First Sunday of Lent 2010
“Filled with the Holy Spirit, Jesus left the Jordan [where he had just been baptized by John and the Holy Spirit had come upon him] and [he]was led by the Spirit through the wilderness, being tempted there by the devil for forty days”
On Wednesday morning last on my way home from the meting of the Irish Bishops with the Holy Father in Rome, I had to stop in Tulsk. There I met the Parish priest on his way out to the church with a bowl of ashes in his hand. He signed me on the forehead with the ashes, saying ‘Remember you are dust and into dust you will return’
I am dust. Dirt. Soil. Clay. Earth.
The first thing we did in Rome was we celebrated mass at the tomb of St Peter, a most sacred and revered place for Christians for 2000 years. Cardinal Bertone, the Secretary of State and the Pope’s second-in-command as it were, spoke to us.
One of the things he said was ‘Only if we arrive at an authentic and sincere humility can the grace of God truly work deeply for us and thus realise a true renewal’
‘An authentic and sincere humility’… The word humility comes from the latin word humus which means clay, earth, soil, dirt, dust.
There was something right about coming home from the meeting with the Pope on Ash Wednesday, the day that marks the beginning of Lent: it is the day when we are brought down to earth, ‘remember you are dust’….
Lent is the season of repentance.
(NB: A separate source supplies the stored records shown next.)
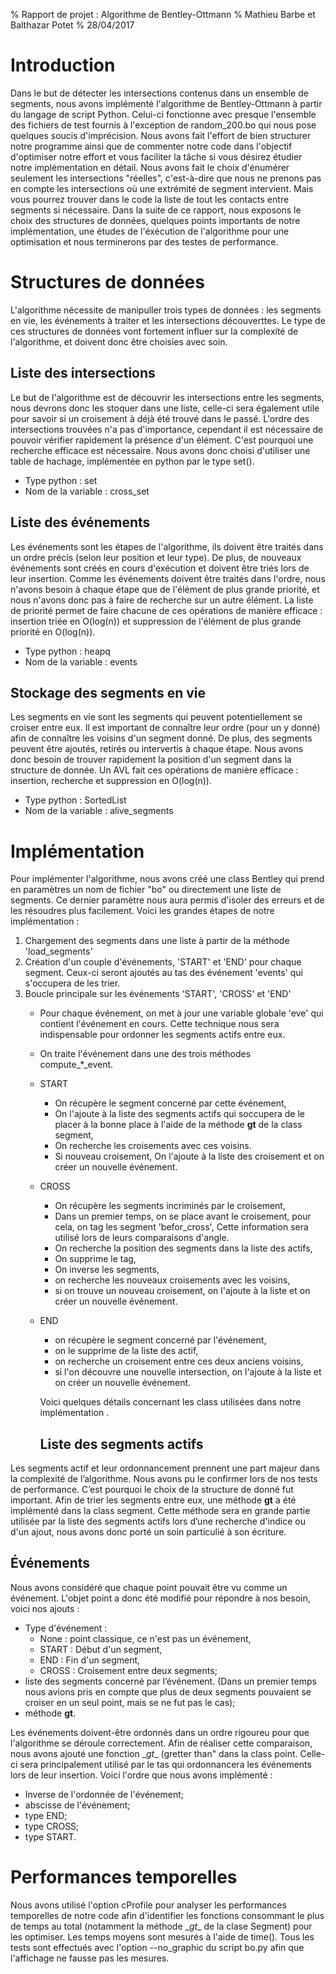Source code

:% Rapport de projet : Algorithme de Bentley-Ottmann
% Mathieu Barbe et Balthazar Potet
% 28/04/2017

# Introduction

Dans le but de détecter les intersections contenus dans un ensemble de segments, nous avons implémenté l'algorithme de Bentley-Ottmann à partir du langage de script Python.
Celui-ci fonctionne avec presque l'ensemble des fichiers de test fournis à l'exception de random_200.bo qui nous pose quelques soucis d'imprécision.
Nous avons fait l'effort de bien structurer notre programme ainsi que de commenter notre code dans l'objectif d'optimiser notre effort et vous faciliter la tâche si vous désirez étudier notre implémentation en détail.
Nous avons fait le choix d'énumérer seulement les intersections "réelles", c'est-à-dire que nous ne prenons pas en compte les intersections où une extrémité de segment intervient. Mais vous pourrez trouver dans le code la liste de tout les contacts entre segments si nécessaire.
Dans la suite de ce rapport, nous exposons le choix des structures de données, quelques points importants de notre implémentation, une études de l'éxécution de l'algorithme pour une optimisation et nous terminerons par des testes de performance.

# Structures de données

L'algorithme nécessite de manipuller trois types de données : les segments en vie, les événements à traiter et les intersections découverttes.
Le type de ces structures de données vont fortement influer sur la complexité de l'algorithme, et doivent donc être choisies avec soin.

## Liste des intersections

Le but de l'algorithme est de découvrir les intersections entre les segments, nous devrons donc les stoquer dans une liste, celle-ci sera également utile pour savoir si un croisement à déjà été trouvé dans le passé.
L'ordre des intersections trouvées n'a pas d'importance, cependant il est nécessaire de pouvoir vérifier rapidement la présence d'un élément.
C'est pourquoi une recherche efficace est nécessaire. 
Nous avons donc choisi d'utiliser une table de hachage, implémentée en python par le type set().

* Type python : set
* Nom de la variable : cross_set

## Liste des événements

Les événements sont les étapes de l'algorithme, ils doivent être traités dans un ordre précis (selon leur position et leur type). 
De plus, de nouveaux événements sont créés en cours d'exécution et doivent être triés lors de leur insertion. Comme les événements doivent être traités dans l'ordre, nous n'avons besoin à chaque étape que de l'élément de plus grande priorité, et nous n'avons donc pas à faire de recherche sur un autre élément. La liste de priorité permet de faire chacune de ces opérations de manière efficace : insertion triée en O(log(n)) et suppression de l'élément de plus grande priorité en O(log(n)).

* Type python : heapq
* Nom de la variable : events

## Stockage des segments en vie
Les segments en vie sont les segments qui peuvent potentiellement se croiser entre eux. Il est important de connaître leur ordre (pour un y donné) afin de connaître les voisins d'un segment donné. De plus, des segments peuvent être ajoutés, retirés ou intervertis à chaque étape. Nous avons donc besoin de trouver rapidement la position d'un segment dans la structure de donnée. Un AVL fait ces opérations de manière efficace : insertion, recherche et suppression en O(log(n)).

* Type python : SortedList
* Nom de la variable : alive_segments

# Implémentation

Pour implémenter l'algorithme, nous avons créé une class Bentley qui prend en paramètres un nom de fichier "bo" ou directement une liste de segments. 
Ce dernier paramètre nous aura permis d'isoler des erreurs et de les résoudres plus facilement. Voici les grandes étapes de notre implémentation :

1. Chargement des segments dans une liste à partir de la méthode 'load_segments' 
2. Création d'un couple d'événements, 'START' et 'END' pour chaque segment. Ceux-ci seront ajoutés au tas des événement 'events' qui s'occupera de les trier.
3. Boucle principale sur les événements 'START', 'CROSS' et 'END'
    * Pour chaque événement, on met à jour une variable globale 'eve' qui contient l'événement en cours. Cette technique nous sera indispensable pour ordonner les segments actifs entre eux.
    * On traite l'événement dans une des trois méthodes compute_*_event.
    * START
        - On récupère le segment concerné par cette événement,
        - On l'ajoute à la liste des segments actifs qui soccupera de le placer à la bonne place à l'aide de la méthode __gt__ de la class segment,
        - On recherche les croisements avec ces voisins.
        - Si nouveau croisement, On l'ajoute à la liste des croisement et on créer un nouvelle événement.
    * CROSS
        - On récupère les segments incriminés par le croisement,
        - Dans un premier temps, on se place avant le croisement, pour cela, on tag les segment 'befor_cross', Cette information sera utilisé lors de leurs comparaisons d'angle.
        - On recherche la position des segments dans la liste des actifs,
        - On supprime le tag,
        - On inverse les segments,
        - on recherche les nouveaux croisements avec les voisins,
        - si on trouve un nouveau croisement, on l'ajoute à la liste et on créer un nouvelle événement.
    * END
        - on récupère le segment concerné par l'événement,
        - on le supprime de la liste des actif,
        - on recherche un croisement entre ces deux anciens voisins,
        - si l'on découvre une nouvelle intersection, on l'ajoute à la liste et on créer un nouvelle événement.
         
         
         Voici quelques détails concernant les class utilisées dans notre implémentation .
         
         ## Liste des segments actifs

Les segments actif et leur ordonnancement prennent  une part majeur dans la complexité de l’algorithme. Nous avons pu le confirmer lors de nos tests de performance. C’est pourquoi le choix de la structure de donné fut important. Afin de trier les segments entre eux, une méthode __gt__ a été implémenté dans la class segment.
Cette méthode sera en grande partie utilisée par la liste des segments actifs lors d’une recherche d'indice ou d'un ajout, nous avons donc porté un soin particulié à son écriture.

## Événements

Nous avons considéré que chaque point pouvait être vu comme un événement. L'objet point a donc été modifié pour répondre à nos besoin, voici nos ajouts :

* Type d'événement :
    - None : point classique, ce n'est pas un événement,
    - START : Début d'un segment,
    - END : Fin d'un segment,
    - CROSS : Croisement entre deux segments;
* liste des segments concerné par l’événement. (Dans un premier temps nous avions pris en compte que plus de deux segments pouvaient se croiser en un seul point, mais se ne fut pas le cas);
* méthode __gt__.

Les événements doivent-être ordonnés dans un ordre rigoureu pour que l'algorithme se déroule correctement.
Afin de réaliser cette comparaison, nous avons ajouté une fonction \__gt__ (gretter than" dans la class point.
Celle-ci sera principalement utilisé par le tas qui ordonnancera les événements lors de leur insertion.
Voici l'ordre que nous avons implémenté :

* Inverse de l'ordonnée de l'événement;
* abscisse de l'événement;
* type END;
* type CROSS;
* type START.


# Performances temporelles
Nous avons utilisé l'option cProfile pour analyser les performances temporelles de notre code afin d'identifier les fonctions consommant le plus de temps au total (notamment la méthode \__gt__ de la clase Segment) pour les optimiser. Les temps moyens sont mesurés à l'aide de time(). Tous les tests sont effectués avec l'option --no_graphic du script bo.py afin que l'affichage ne fausse pas les mesures.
Our visit to Rome was about repentance. About the acknowledgment of abject failure and downright sin in our lives, as Bishops, as priests, as members of the people of God. It was about saying sorry and asking forgiveness again for the abject failure by us bishops to be good shepherds, to listen to the cry and the pain of little children. It was about the sin of self-preservation, and defensiveness, and putting our own ‘good name’, that of our colleagues and our Church before the safety and care of those ‘little ones’ in whose defence Jesus himself had been angry with his disciples when they were pushing them aside.
This terrible failure has had devastating consequences for the lives of those children and of their families.
Did it not happen because we fell for the temptations that Jesus resisted in the wilderness in today’s Gospel?.
The evil spirit, the Devil, tempted Jesus to take the easy way out of the sharp hunger he was experiencing in the desert, along with the night cold and the desolation and isolation that takes hold of us when we find ourselves threatened by something we can’t face.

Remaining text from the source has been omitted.